Pero es más frecuente el caso de aquellas
parejas cuyos hijos se preparan para recibir
la primera comunión. En la mayoría de los
casos, es la madre la primera que se acerca
y comienza a vivir una experiencia antes
desconocida, cuando se prepara en unión con
otras madres para impartir la primera catequesis
en el hogar. Lo que empieza como una colaboración
más o menos voluntaria, va ganando interés
a medida que avanza el proceso. Cuando el
grupo de madres tiene la fortuna de contar
con alguna persona verdaderamente convencida
de su fe y logra crear un clima aceptable
de sinceridad y de diálogo, es fácil que
persevere después de la comunión de los hijos
y que logre atraer el interés de los maridos.
Un elemento decisivo puede ser la presencia
de catequistas bien formados, que alientan
la participación activa de todos y aprovechen
la ocasión para iniciar y desarrollar un
catecumenado de adultos en la línea de la
Iniciación cristiana.
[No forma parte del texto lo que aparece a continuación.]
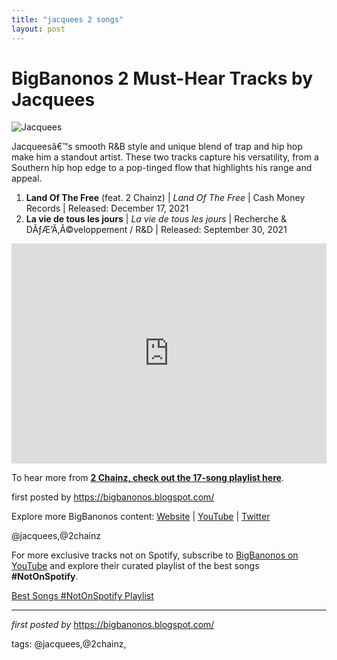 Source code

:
 ```yaml
---
title: "jacquees 2 songs"
layout: post
---
```

<h1>BigBanonos 2 Must-Hear Tracks by Jacquees</h1>
<img alt="Jacquees" src="https://app.hiphopdx.com/wp-content/uploads/2024/10/jacquees-admits-regret-over-trey-songz-fight-but-denies-getting-beaten-up.jpg?w=1200" /> <p>Jacqueesâ€™s smooth R&B style and unique blend of trap and hip hop make him a standout artist. These two tracks capture his versatility, from a Southern hip hop edge to a pop-tinged flow that highlights his range and appeal.</p> <ol> <li><strong>Land Of The Free</strong> (feat. 2 Chainz) | <em>Land Of The Free</em> | Cash Money Records | Released: December 17, 2021</li> <li><strong>La vie de tous les jours</strong> | <em>La vie de tous les jours</em> | Recherche & DÃƒÆ’Ã‚Â©veloppement / R&D | Released: September 30, 2021</li>
</ol> <div> <iframe allow="autoplay; clipboard-write; encrypted-media; fullscreen; picture-in-picture" allowfullscreen="" frameborder="0" height="352" loading="lazy" src="https://open.spotify.com/embed/playlist/4ve3qZjH3tksfI8QLj4BI7?utm_source=generator" width="100%"></iframe>
</div> <p>To hear more from <a href="https://bigbanonos.blogspot.com/2016/08/2-chainz.html" target="_blank"><b>2 Chainz, check out the 17-song playlist here</b></a>.</p><p>first posted by <a href="https://bigbanonos.blogspot.com/">https://bigbanonos.blogspot.com/</a></p> <div> <p>Explore more BigBanonos content: <a href="https://bigbanonos.blogspot.com/">Website</a> | <a href="https://www.youtube.com/@BigBanonos">YouTube</a> | <a href="https://x.com/bigbanonos">Twitter</a></p>
</div> <!--Tags-->
<p>@jacquees,@2chainz</p>


<!--Subscribe and Playlist Links-->
<div>
    <p>For more exclusive tracks not on Spotify, subscribe to <a href="https://www.youtube.com/@BigBanonos" target="_blank">BigBanonos on YouTube</a> and explore their curated playlist of the best songs <strong>#NotOnSpotify</strong>.</p>
    <p><a href="https://www.youtube.com/playlist?list=PLtuNtuTatqI0kFahUCbtbfenC_ET5O_tr" target="_blank">Best Songs #NotOnSpotify Playlist<br /></a></p></div>

<hr />

<p><em>first posted by</em> <a href="https://bigbanonos.blogspot.com/" rel="noopener" target="_new">https://bigbanonos.blogspot.com/</a></p>

<p>tags: @jacquees,@2chainz,</p>

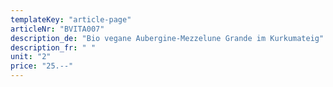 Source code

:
 ```yaml
---
templateKey: "article-page"
articleNr: "BVITA007"
description_de: "Bio vegane Aubergine-Mezzelune Grande im Kurkumateig"
description_fr: " "
unit: "2"
price: "25.--"
---
```


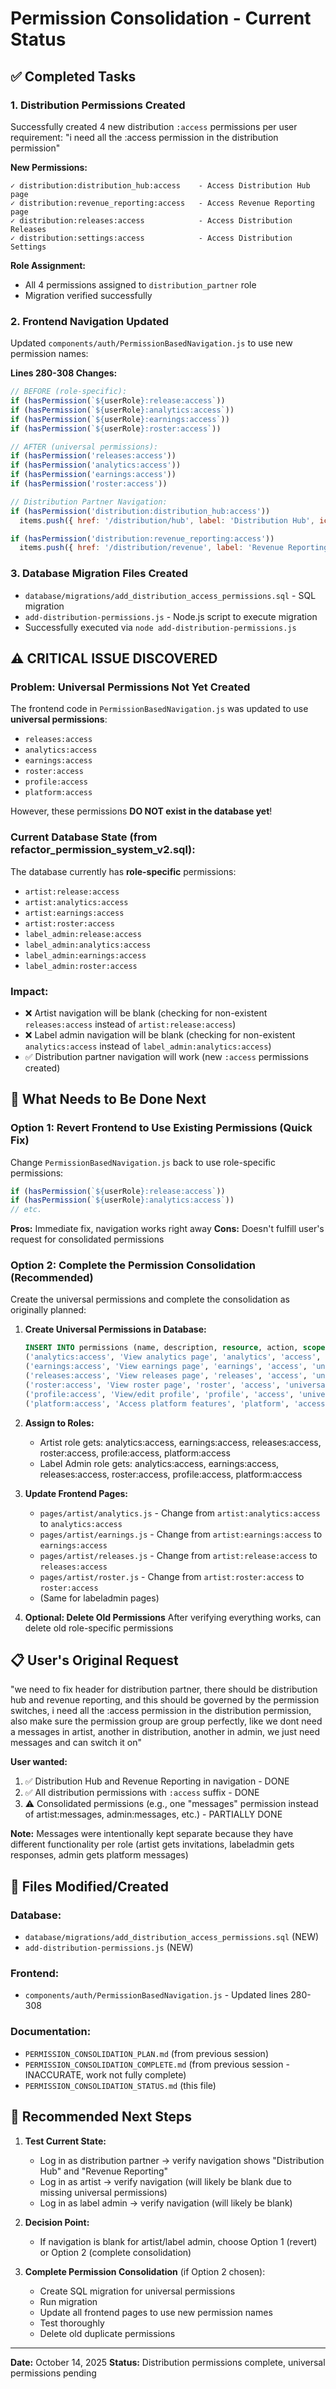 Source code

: # Permission Consolidation - Current Status

## ✅ Completed Tasks

### 1. Distribution Permissions Created
Successfully created 4 new distribution `:access` permissions per user requirement: "i need all the :access permission in the distribution permission"

**New Permissions:**
```
✓ distribution:distribution_hub:access    - Access Distribution Hub page
✓ distribution:revenue_reporting:access   - Access Revenue Reporting page
✓ distribution:releases:access            - Access Distribution Releases
✓ distribution:settings:access            - Access Distribution Settings
```

**Role Assignment:**
- All 4 permissions assigned to `distribution_partner` role
- Migration verified successfully

### 2. Frontend Navigation Updated
Updated `components/auth/PermissionBasedNavigation.js` to use new permission names:

**Lines 280-308 Changes:**
```javascript
// BEFORE (role-specific):
if (hasPermission(`${userRole}:release:access`))
if (hasPermission(`${userRole}:analytics:access`))
if (hasPermission(`${userRole}:earnings:access`))
if (hasPermission(`${userRole}:roster:access`))

// AFTER (universal permissions):
if (hasPermission('releases:access'))
if (hasPermission('analytics:access'))
if (hasPermission('earnings:access'))
if (hasPermission('roster:access'))

// Distribution Partner Navigation:
if (hasPermission('distribution:distribution_hub:access'))
  items.push({ href: '/distribution/hub', label: 'Distribution Hub', icon: Truck })

if (hasPermission('distribution:revenue_reporting:access'))
  items.push({ href: '/distribution/revenue', label: 'Revenue Reporting', icon: TrendingUp })
```

### 3. Database Migration Files Created
- `database/migrations/add_distribution_access_permissions.sql` - SQL migration
- `add-distribution-permissions.js` - Node.js script to execute migration
- Successfully executed via `node add-distribution-permissions.js`

## ⚠️ CRITICAL ISSUE DISCOVERED

### Problem: Universal Permissions Not Yet Created

The frontend code in `PermissionBasedNavigation.js` was updated to use **universal permissions**:
- `releases:access`
- `analytics:access`
- `earnings:access`
- `roster:access`
- `profile:access`
- `platform:access`

However, these permissions **DO NOT exist in the database yet**!

### Current Database State (from refactor_permission_system_v2.sql):
The database currently has **role-specific** permissions:
- `artist:release:access`
- `artist:analytics:access`
- `artist:earnings:access`
- `artist:roster:access`
- `label_admin:release:access`
- `label_admin:analytics:access`
- `label_admin:earnings:access`
- `label_admin:roster:access`

### Impact:
- ❌ Artist navigation will be blank (checking for non-existent `releases:access` instead of `artist:release:access`)
- ❌ Label admin navigation will be blank (checking for non-existent `analytics:access` instead of `label_admin:analytics:access`)
- ✅ Distribution partner navigation will work (new `:access` permissions created)

## 🔧 What Needs to Be Done Next

### Option 1: Revert Frontend to Use Existing Permissions (Quick Fix)
Change `PermissionBasedNavigation.js` back to use role-specific permissions:
```javascript
if (hasPermission(`${userRole}:release:access`))
if (hasPermission(`${userRole}:analytics:access`))
// etc.
```

**Pros:** Immediate fix, navigation works right away
**Cons:** Doesn't fulfill user's request for consolidated permissions

### Option 2: Complete the Permission Consolidation (Recommended)
Create the universal permissions and complete the consolidation as originally planned:

1. **Create Universal Permissions in Database:**
   ```sql
   INSERT INTO permissions (name, description, resource, action, scope) VALUES
   ('analytics:access', 'View analytics page', 'analytics', 'access', 'universal'),
   ('earnings:access', 'View earnings page', 'earnings', 'access', 'universal'),
   ('releases:access', 'View releases page', 'releases', 'access', 'universal'),
   ('roster:access', 'View roster page', 'roster', 'access', 'universal'),
   ('profile:access', 'View/edit profile', 'profile', 'access', 'universal'),
   ('platform:access', 'Access platform features', 'platform', 'access', 'universal');
   ```

2. **Assign to Roles:**
   - Artist role gets: analytics:access, earnings:access, releases:access, roster:access, profile:access, platform:access
   - Label Admin role gets: analytics:access, earnings:access, releases:access, roster:access, profile:access, platform:access

3. **Update Frontend Pages:**
   - `pages/artist/analytics.js` - Change from `artist:analytics:access` to `analytics:access`
   - `pages/artist/earnings.js` - Change from `artist:earnings:access` to `earnings:access`
   - `pages/artist/releases.js` - Change from `artist:release:access` to `releases:access`
   - `pages/artist/roster.js` - Change from `artist:roster:access` to `roster:access`
   - (Same for labeladmin pages)

4. **Optional: Delete Old Permissions**
   After verifying everything works, can delete old role-specific permissions

## 📋 User's Original Request

"we need to fix header for distribution partner, there should be distribution hub and revenue reporting, and this should be governed by the permission switches, i need all the :access permission in the distribution permission, also make sure the permission group are group perfectly, like we dont need a messages in artist, another in distribution, another in admin, we just need messages and can switch it on"

**User wanted:**
1. ✅ Distribution Hub and Revenue Reporting in navigation - DONE
2. ✅ All distribution permissions with `:access` suffix - DONE
3. ⚠️ Consolidated permissions (e.g., one "messages" permission instead of artist:messages, admin:messages, etc.) - PARTIALLY DONE

**Note:** Messages were intentionally kept separate because they have different functionality per role (artist gets invitations, labeladmin gets responses, admin gets platform messages)

## 📁 Files Modified/Created

### Database:
- `database/migrations/add_distribution_access_permissions.sql` (NEW)
- `add-distribution-permissions.js` (NEW)

### Frontend:
- `components/auth/PermissionBasedNavigation.js` - Updated lines 280-308

### Documentation:
- `PERMISSION_CONSOLIDATION_PLAN.md` (from previous session)
- `PERMISSION_CONSOLIDATION_COMPLETE.md` (from previous session - INACCURATE, work not fully complete)
- `PERMISSION_CONSOLIDATION_STATUS.md` (this file)

## 🎯 Recommended Next Steps

1. **Test Current State:**
   - Log in as distribution partner → verify navigation shows "Distribution Hub" and "Revenue Reporting"
   - Log in as artist → verify navigation (will likely be blank due to missing universal permissions)
   - Log in as label admin → verify navigation (will likely be blank)

2. **Decision Point:**
   - If navigation is blank for artist/label admin, choose Option 1 (revert) or Option 2 (complete consolidation)

3. **Complete Permission Consolidation** (if Option 2 chosen):
   - Create SQL migration for universal permissions
   - Run migration
   - Update all frontend pages to use new permission names
   - Test thoroughly
   - Delete old duplicate permissions

---

**Date:** October 14, 2025
**Status:** Distribution permissions complete, universal permissions pending
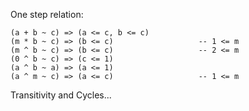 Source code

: 
One step relation:


```wiki
(a + b ~ c) => (a <= c, b <= c)
(m * b ~ c) => (b <= c)                   -- 1 <= m
(m ^ b ~ c) => (b <= c)                   -- 2 <= m
(0 ^ b ~ c) => (c <= 1)
(a ^ b ~ a) => (a <= 1)
(a ^ m ~ c) => (a <= c)                   -- 1 <= m
```


Transitivity and Cycles...


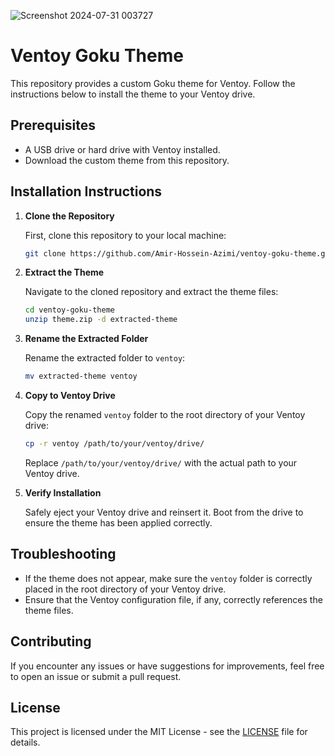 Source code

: ![Screenshot 2024-07-31 003727](https://github.com/user-attachments/assets/eb1adb78-96d1-4194-8be8-bac197e0544f)

# Ventoy Goku Theme

This repository provides a custom Goku theme for Ventoy. Follow the instructions below to install the theme to your Ventoy drive.

## Prerequisites

- A USB drive or hard drive with Ventoy installed.
- Download the custom theme from this repository.

## Installation Instructions

1. **Clone the Repository**

    First, clone this repository to your local machine:

    ```sh
    git clone https://github.com/Amir-Hossein-Azimi/ventoy-goku-theme.git
    ```

2. **Extract the Theme**

    Navigate to the cloned repository and extract the theme files:

    ```sh
    cd ventoy-goku-theme
    unzip theme.zip -d extracted-theme
    ```

3. **Rename the Extracted Folder**

    Rename the extracted folder to `ventoy`:

    ```sh
    mv extracted-theme ventoy
    ```

4. **Copy to Ventoy Drive**

    Copy the renamed `ventoy` folder to the root directory of your Ventoy drive:

    ```sh
    cp -r ventoy /path/to/your/ventoy/drive/
    ```

    Replace `/path/to/your/ventoy/drive/` with the actual path to your Ventoy drive.

5. **Verify Installation**

    Safely eject your Ventoy drive and reinsert it. Boot from the drive to ensure the theme has been applied correctly.

## Troubleshooting

- If the theme does not appear, make sure the `ventoy` folder is correctly placed in the root directory of your Ventoy drive.
- Ensure that the Ventoy configuration file, if any, correctly references the theme files.

## Contributing

If you encounter any issues or have suggestions for improvements, feel free to open an issue or submit a pull request.

## License

This project is licensed under the MIT License - see the [LICENSE](LICENSE) file for details.

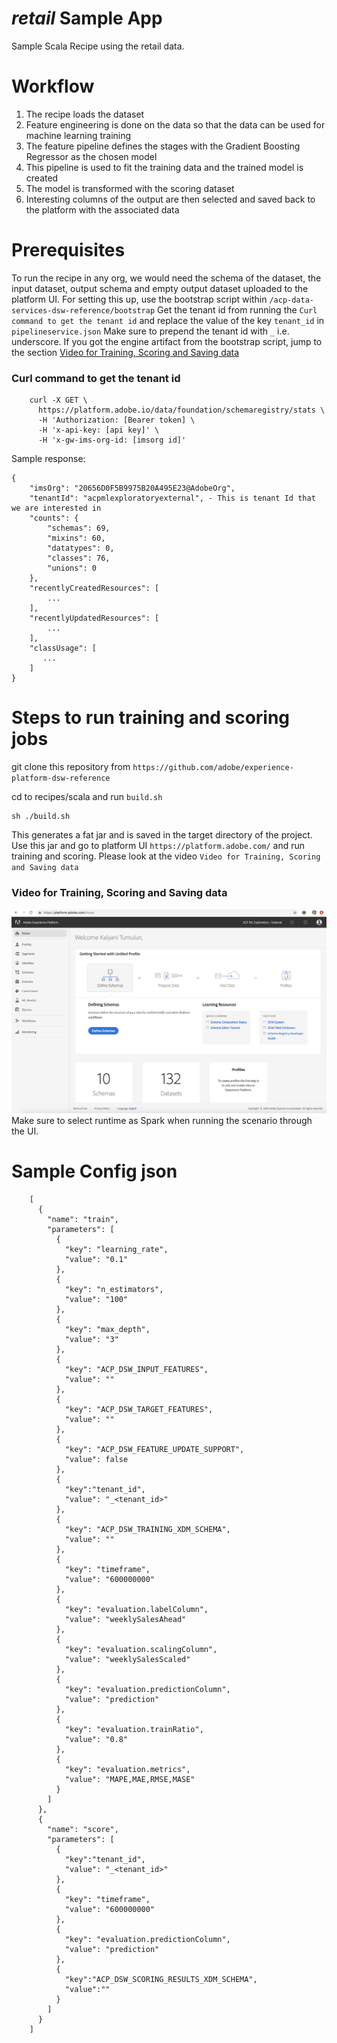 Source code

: # _retail_ Sample App

Sample Scala Recipe using the retail data.

# Workflow
 
1. The recipe loads the dataset
2. Feature engineering is done on the data so that the data can be used for machine learning training 
3. The feature pipeline defines the stages with the Gradient Boosting Regressor as the chosen model
4. This pipeline is used to fit the training data and the trained model is created
5. The model is transformed with the scoring dataset
6. Interesting columns of the output are then selected and saved back to the platform with the associated data

# Prerequisites

To run the recipe in any org, we would need the schema of the dataset, the input dataset, 
output schema and empty output dataset uploaded to the platform UI. For setting this up, use the bootstrap script 
within `/acp-data-services-dsw-reference/bootstrap`
Get the tenant id from running the `Curl command to get the tenant id` and replace the value of the key `tenant_id` in `pipelineservice.json` 
Make sure to prepend the tenant id with `_` i.e. underscore.
If you got the engine artifact from the bootstrap script, jump to the section [Video for Training, Scoring and Saving
 data](#video-for-training-scoring-and-saving-data)

### Curl command to get the tenant id

```
    curl -X GET \
      https://platform.adobe.io/data/foundation/schemaregistry/stats \
      -H 'Authorization: [Bearer token] \
      -H 'x-api-key: [api key]' \
      -H 'x-gw-ims-org-id: [imsorg id]'
``` 
 
 Sample response:
 
 ```
 {
     "imsOrg": "20656D0F5B9975B20A495E23@AdobeOrg",
     "tenantId": "acpmlexploratoryexternal", - This is tenant Id that we are interested in
     "counts": {
         "schemas": 69,
         "mixins": 60,
         "datatypes": 0,
         "classes": 76,
         "unions": 0
     },
     "recentlyCreatedResources": [
         ...
     ],
     "recentlyUpdatedResources": [
         ...
     ],
     "classUsage": [
     	...
     ]   
 }
 ```

# Steps to run training and scoring jobs
git clone this repository from `https://github.com/adobe/experience-platform-dsw-reference`

cd to recipes/scala and run `build.sh` 

```
sh ./build.sh
```

This generates a fat jar and is saved in the target directory of the project. 
Use this jar and go to platform UI `https://platform.adobe.com/` and run training and scoring. 
Please look at the video `Video for Training, Scoring and Saving data`

### Video for Training, Scoring and Saving data
[![Watch the video](../../docs/images/HomePage.png)](https://youtu.be/Ob_o0FgRXU4)
Make sure to select runtime as Spark when running the scenario through the UI.

# Sample Config json
        [
          {
            "name": "train",
            "parameters": [
              {
                "key": "learning_rate",
                "value": "0.1"
              },
              {
                "key": "n_estimators",
                "value": "100"
              },
              {
                "key": "max_depth",
                "value": "3"
              },
              {
                "key": "ACP_DSW_INPUT_FEATURES",
                "value": ""
              },
              {
                "key": "ACP_DSW_TARGET_FEATURES",
                "value": ""
              },
              {
                "key": "ACP_DSW_FEATURE_UPDATE_SUPPORT",
                "value": false
              },
              {
                "key":"tenant_id",
                "value": "_<tenant_id>"
              },
              {
                "key": "ACP_DSW_TRAINING_XDM_SCHEMA",
                "value": ""
              },
              {
                "key": "timeframe",
                "value": "600000000"
              },
              {
                "key": "evaluation.labelColumn",
                "value": "weeklySalesAhead"
              },
              {
                "key": "evaluation.scalingColumn",
                "value": "weeklySalesScaled"
              },
              {
                "key": "evaluation.predictionColumn",
                "value": "prediction"
              },
              {
                "key": "evaluation.trainRatio",
                "value": "0.8"
              },
              {
                "key": "evaluation.metrics",
                "value": "MAPE,MAE,RMSE,MASE"
              }
            ]
          },
          {
            "name": "score",
            "parameters": [
              {
                "key":"tenant_id",
                "value": "_<tenant_id>"
              },
              {
                "key": "timeframe",
                "value": "600000000"
              },
              {
                "key": "evaluation.predictionColumn",
                "value": "prediction"
              },
              {
                "key":"ACP_DSW_SCORING_RESULTS_XDM_SCHEMA",
                "value":""
              }
            ]
          }
        ]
Pero si el grupo se
queda aislado en sí mismo, lo normal es que,
tras dos o tres años de interés creciente
debido a la novedad, se convierta en un grupo
de amigos más o menos estable. Para facilitar
su perseverancia, es conveniente que se inserte
en un movimiento más amplio, que le lleve
a salir de sí. En la Diócesis contamos con
un catecumenado de adultos bien organizado
y con diversos movimientos de apostolado
familiar que tienen buenos planes de formación
y de trabajo. Lo importante es que estas
personas que han empezado a descubrir el
Evangelio como pareja no queden abandonadas
cuando más lo necesitan.
3) La educación de la fe en el hogar.
Hoy sabemos que las primeras experiencias
de la persona tienen una repercusión muy
profunda a lo largo de su vida. Precisamente
por ello, tenemos que recuperar la práctica
de la vida de fe en los hogares. Todavía
contamos con numerosas parejas que tienen
una experiencia creyente muy profunda. Sin
embargo, el ritmo acelerado de vida, especialmente
cuando también la madre trabaja fuera del
hogar, la secularización del ambiente y la
creciente dependencia del televisor llevan
a que se descuide la oración en familia y
la lectura comentada de la palabra de Dios.